One familiar name has returned for Volume II.  It’s Bob, formerly known as Bobby, Darin, with another track from his Bob Dylan-inspired Commitment album of 1969.  “Me and Mr. Hohner” is about as far-removed from “Mack the Knife” as one can get, but Darin filled the role of hippie-folkie troubadour with the same conviction he had brought to the role of tuxedo-clad showman.  The luminous Jackie DeShannon also crossed over from the world of pop.  The “Put a Little Love in Your Heart” and “What the World Needs Now” artist was an early lady of the canyon with her 1969 LP Laurel Canyon, from which Country Funk II has derived her gritty cover of The Band’s immortal “The Weight.”

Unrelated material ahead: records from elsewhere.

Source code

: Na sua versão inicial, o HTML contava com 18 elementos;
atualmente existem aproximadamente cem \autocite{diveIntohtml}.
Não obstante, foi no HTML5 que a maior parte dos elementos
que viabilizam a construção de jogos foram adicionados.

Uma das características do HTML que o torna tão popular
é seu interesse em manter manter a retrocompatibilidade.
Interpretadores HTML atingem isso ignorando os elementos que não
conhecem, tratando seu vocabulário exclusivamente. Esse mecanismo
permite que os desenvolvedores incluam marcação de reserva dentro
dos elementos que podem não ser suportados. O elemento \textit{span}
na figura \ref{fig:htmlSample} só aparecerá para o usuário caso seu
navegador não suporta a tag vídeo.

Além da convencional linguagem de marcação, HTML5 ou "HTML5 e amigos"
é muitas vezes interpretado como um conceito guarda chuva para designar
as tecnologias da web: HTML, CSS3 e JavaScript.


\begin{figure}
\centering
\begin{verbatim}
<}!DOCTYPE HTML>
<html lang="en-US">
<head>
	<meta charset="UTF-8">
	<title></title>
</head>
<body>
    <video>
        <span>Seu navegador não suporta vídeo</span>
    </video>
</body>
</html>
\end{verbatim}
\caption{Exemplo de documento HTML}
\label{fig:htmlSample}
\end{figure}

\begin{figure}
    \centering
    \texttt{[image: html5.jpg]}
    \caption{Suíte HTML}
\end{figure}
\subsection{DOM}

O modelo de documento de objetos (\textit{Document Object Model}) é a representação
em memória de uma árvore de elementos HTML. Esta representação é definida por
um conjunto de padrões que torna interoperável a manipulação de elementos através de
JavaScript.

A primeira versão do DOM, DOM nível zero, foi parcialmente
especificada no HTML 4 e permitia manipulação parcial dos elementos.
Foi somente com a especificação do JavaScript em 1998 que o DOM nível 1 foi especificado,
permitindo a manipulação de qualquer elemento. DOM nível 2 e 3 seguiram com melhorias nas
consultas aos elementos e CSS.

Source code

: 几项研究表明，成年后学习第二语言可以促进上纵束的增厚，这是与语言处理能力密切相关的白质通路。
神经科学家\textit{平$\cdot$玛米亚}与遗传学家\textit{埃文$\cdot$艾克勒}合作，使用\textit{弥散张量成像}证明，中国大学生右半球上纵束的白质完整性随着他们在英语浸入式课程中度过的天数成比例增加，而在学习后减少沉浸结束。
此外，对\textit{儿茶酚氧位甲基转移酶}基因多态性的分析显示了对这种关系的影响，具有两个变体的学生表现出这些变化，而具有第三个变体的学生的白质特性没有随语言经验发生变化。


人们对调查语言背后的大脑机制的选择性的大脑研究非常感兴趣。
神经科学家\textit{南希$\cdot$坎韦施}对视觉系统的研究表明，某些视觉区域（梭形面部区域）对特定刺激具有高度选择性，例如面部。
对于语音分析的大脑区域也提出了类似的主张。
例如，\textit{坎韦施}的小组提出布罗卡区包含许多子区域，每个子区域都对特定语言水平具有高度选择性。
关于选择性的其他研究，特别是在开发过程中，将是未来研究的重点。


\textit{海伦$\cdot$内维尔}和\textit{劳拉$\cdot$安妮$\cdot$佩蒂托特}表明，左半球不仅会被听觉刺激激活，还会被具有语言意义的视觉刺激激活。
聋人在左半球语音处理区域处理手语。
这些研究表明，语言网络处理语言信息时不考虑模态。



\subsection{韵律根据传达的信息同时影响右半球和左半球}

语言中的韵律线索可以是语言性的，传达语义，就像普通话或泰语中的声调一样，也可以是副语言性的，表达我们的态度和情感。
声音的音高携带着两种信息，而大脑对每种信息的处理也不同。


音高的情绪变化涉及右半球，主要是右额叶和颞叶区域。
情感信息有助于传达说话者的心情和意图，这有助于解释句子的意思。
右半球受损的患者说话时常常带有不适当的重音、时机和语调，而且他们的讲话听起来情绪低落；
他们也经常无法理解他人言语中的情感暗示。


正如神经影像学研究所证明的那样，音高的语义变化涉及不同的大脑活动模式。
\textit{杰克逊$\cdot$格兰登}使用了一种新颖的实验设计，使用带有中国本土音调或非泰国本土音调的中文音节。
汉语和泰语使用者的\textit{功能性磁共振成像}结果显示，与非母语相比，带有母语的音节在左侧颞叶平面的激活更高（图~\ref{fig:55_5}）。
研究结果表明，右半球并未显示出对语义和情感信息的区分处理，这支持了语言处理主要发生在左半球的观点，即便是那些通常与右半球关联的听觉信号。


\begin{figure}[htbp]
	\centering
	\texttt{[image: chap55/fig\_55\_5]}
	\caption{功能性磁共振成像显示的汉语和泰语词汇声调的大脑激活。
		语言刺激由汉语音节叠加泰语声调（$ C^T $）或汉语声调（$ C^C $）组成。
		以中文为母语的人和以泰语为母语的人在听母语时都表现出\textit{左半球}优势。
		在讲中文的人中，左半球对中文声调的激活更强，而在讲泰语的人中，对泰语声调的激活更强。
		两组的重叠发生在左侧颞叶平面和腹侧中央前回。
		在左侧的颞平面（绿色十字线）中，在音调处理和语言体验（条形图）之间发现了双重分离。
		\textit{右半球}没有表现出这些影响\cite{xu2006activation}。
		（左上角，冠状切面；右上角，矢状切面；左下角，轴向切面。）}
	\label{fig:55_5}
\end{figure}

Kenny Rogers and Dolly Parton famously teamed up in 1983 for the chart-topping single “Islands in the Stream,” but both artists were by then well-versed in blurring genre lines – so it’s no surprise to see them here.  Rogers is heard with his band The First Edition, best-known for their psychedelic “Just Dropped In,” on the 1971 single “Tulsa Turnaround.”  Parton’s contribution is “Getting Happy” from her still-not-on-CD 1974 album Love is Like a Butterfly.  Willie Nelson had the same deft ability to traverse the worlds of pop and country as Parton and Rogers, and he shows up here with “Shotgun Willie,” the title track of his 1973 Atlantic Records outlaw-country breakthrough album.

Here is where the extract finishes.